Lindo, Juliano, lindo. Assim como Jú Pacheco, gosto muito desses seus temas de amor em forma de cartas e reflexões chuvosas. A trama que vai se desenrolando e não termina. Terá um próximo capítulo? Gosto muito das sensações que seus textos provocam, a solidão aqui, a angústia acolá. Mas nesse, em especial, é o porvir. Haverá continuação? Cenas do próximo capítulo? Eles se encontrarão? Que objeto é esse? Tudo o que não é dito e que no fundo não importa criam um clima muito interessante no conto: a possibilidade de prever uma intimidade, imaginar um carinho, fantasiar uma história passada, pensar no que virá. E nada disso pertence ao leitor, nada ele pode acessar. Mas o sentimento que leva o eu-lírico a escrever a carta e que talvez seja o que de nela há de mais íntimo, está aí, disponível, para quem quiser ler e sentir.
Se não almeja o poético, azar o seu. Ele está aqui, como estava lá, sendo almejado ou não.

Tatiana Machado disse...

Voltei, perdoe-me. Mas não poderia deixar de dizer o quanto gostei dessa passagem: "Mas fugir do que não está perto é uma angústia tão imaterial que se torna em angústia da angústia, numa figura de sentimento, metáfora ou comparação que não sei inventar para lhe explicar."

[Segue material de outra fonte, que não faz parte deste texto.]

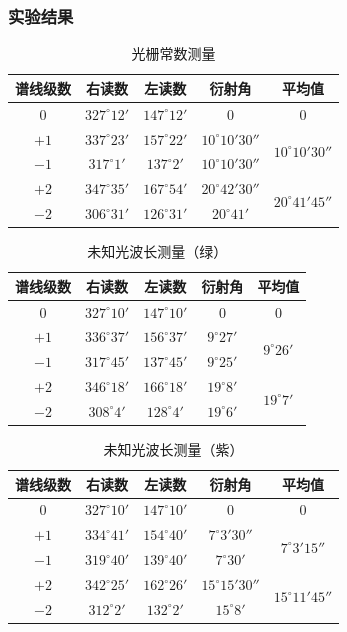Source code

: \documentclass[dvipsnames, svgnames,a4paper,11pt]{article}
\begin{document}
\subsubsection{实验结果}
\begin{table}[H]
	\centering
	\caption{光栅常数测量}
	\label{2}
	\begin{tabular}{ccccc}
		\toprule
		谱线级数&右读数&左读数&衍射角&平均值\\
		\midrule
		0&$327^\circ12'$&$147^\circ12'$&0&0\\
		\midrule
		$+1$&$337^\circ23'$&$157^\circ22'$&$10^\circ10'30''$&\multirow{2}{*}{$10^\circ10'30''$}\\
		 
		$-1$&$317^\circ1'$&$137^\circ2'$&$10^\circ10'30''$&\\
		\midrule
		$+2$&$347^\circ35'$&$167^\circ54'$&$20^\circ42'30''$&\multirow{2}{*}{$20^\circ41'45''$}\\
		 
		$-2$&$306^\circ31'$&$126^\circ31'$&$20^\circ41'$&\\
		\toprule
	\end{tabular}
\end{table}
\begin{table}[H]
	\centering
	\caption{未知光波长测量（绿）}
	\label{3}
	\begin{tabular}{ccccc}
		\toprule
		谱线级数&右读数&左读数&衍射角&平均值\\
		\midrule
		0&$327^\circ10'$&$147^\circ10'$&0&0\\
		\midrule
		$+1$&$336^\circ37'$&$156^\circ37'$&$9^\circ27'$&\multirow{2}{*}{$9^\circ26'$}\\
		 
		$-1$&$317^\circ45'$&$137^\circ45'$&$9^\circ25'$&\\
		\midrule
		$+2$&$346^\circ18'$&$166^\circ18'$&$19^\circ8'$&\multirow{2}{*}{$19^\circ7'$}\\
		 
		$-2$&$308^\circ4'$&$128^\circ4'$&$19^\circ6'$&\\
		\toprule
	\end{tabular}
\end{table}
\begin{table}[H]
	\centering
	\caption{未知光波长测量（紫）}
	\label{4}
	\begin{tabular}{ccccc}
		\toprule
		谱线级数&右读数&左读数&衍射角&平均值\\
		\midrule
		0&$327^\circ10'$&$147^\circ10'$&0&0\\
		\midrule
		$+1$&$334^\circ41'$&$154^\circ40'$&$7^\circ3'30''$&\multirow{2}{*}{$7^\circ3'15''$}\\
		 
		$-1$&$319^\circ40'$&$139^\circ40'$&$7^\circ30'$&\\
		\midrule
		$+2$&$342^\circ25'$&$162^\circ26'$&$15^\circ15'30''$&\multirow{2}{*}{$15^\circ11'45''$}\\
		 
		$-2$&$312^\circ2'$&$132^\circ2'$&$15^\circ8'$&\\
		\toprule
	\end{tabular}
\end{table}
\end{document}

E, com isso, penso não ser necessário explicar a arrogância possivelmente atribuída ao ato de definir taxativamente o que seja ou não poético. Está aí, é só olhar.

Elcio Machado disse...

Em setembro, 2011, num especial dia 5. :o) Não sei bem qual a discussão que rola, mas concordo de pronto com a Tatiana: poético é. Ainda antes, no texto, da passagem que a Tatiana destacou, chamou-me a atenção esta outra: "Então eu campeio o marcador de livro, aquele com o molequinho negro sorrindo (eu tenho tantos molequinhos negros sorrindo), fecho o tomo e vou ver da área da casa o vento folhear as ramas da era." Hera, acho, mas o caso é que era também cabe. Folhear não é, por acaso, também um marcador de tempo? E quanta intimidade com o verbo "campear", campear algo que se tem aos montes! Se está a restar dúvida sobre o que é poético, quanto à beleza não resta alguma: é lindo.
Beijo

Anônimo disse...

Uau... m a r a v i l h a de texto!
Encadeamento perfeito que nos conduz a sensações vívidas e emocionantes demais. Este desfecho em aberto resultou num efeito impar e que Tatiana ressaltou tão bem.
Aliás, a sensibilidade dos comentários anteriores, os destaques de alguns primores, também mobilizam muito.
Afora o ônus que lhe possa porventura pesar, de minha parte (e certamente de muitos que lhe querem bem e admiram sua produção), reafirmo: bendita decisão essa sua de se comprometer a publicar semanalmente, o que nos brinda com a possibilidade de pegar uma carona poética - sim!!! - e, me desculpe, mas esse sentir é nosso, você querendo ou não, como disse a Tatiana.
beijo, Juliano.

Unknown disse...

Jú, há tempos não visitava seu blogue, como você sempre diz, eu estou sempre envolvida em trabalho, trabalho e trabalho. Mas, confesso que depois de ler este poste não vou conseguir deixar de apreciar os próximos.
O dia chuvoso que nos foi presenteado hoje em Araraquara e a tua incrível habilidade com as palavras me torna muito mais sensível aos efeitos da literatura e, por isso, mais chorona também.
É, realmente, um texto lindíssimo. Ficaria muito contente, assim como a sua irmã, se houvesse um próximo capítulo.
Beijo no coração.
Patrícia.
Ps.: Obrigada pelas sensações maravilhosas que seus textos trazem.

Anônimo disse...

Parabéns garoto.
Como lhe disse uma vez, estarei sempre presente! mesmo vc achando que estou longe !
Abraço Amigo.

Juliano Machado disse...

Ju Pacheco, temas de viagens e amores acabam cativando sempre, né? Sacanagem do escriba. Viu que quase segui seu conselho de parar com o blogue, né? Mas foram outros os motivos, tanto que aqui estou. Me desculpe por demorar a responder.

Anônimo disse...

... desconhecia esse texto,mas confesso que me emocionou...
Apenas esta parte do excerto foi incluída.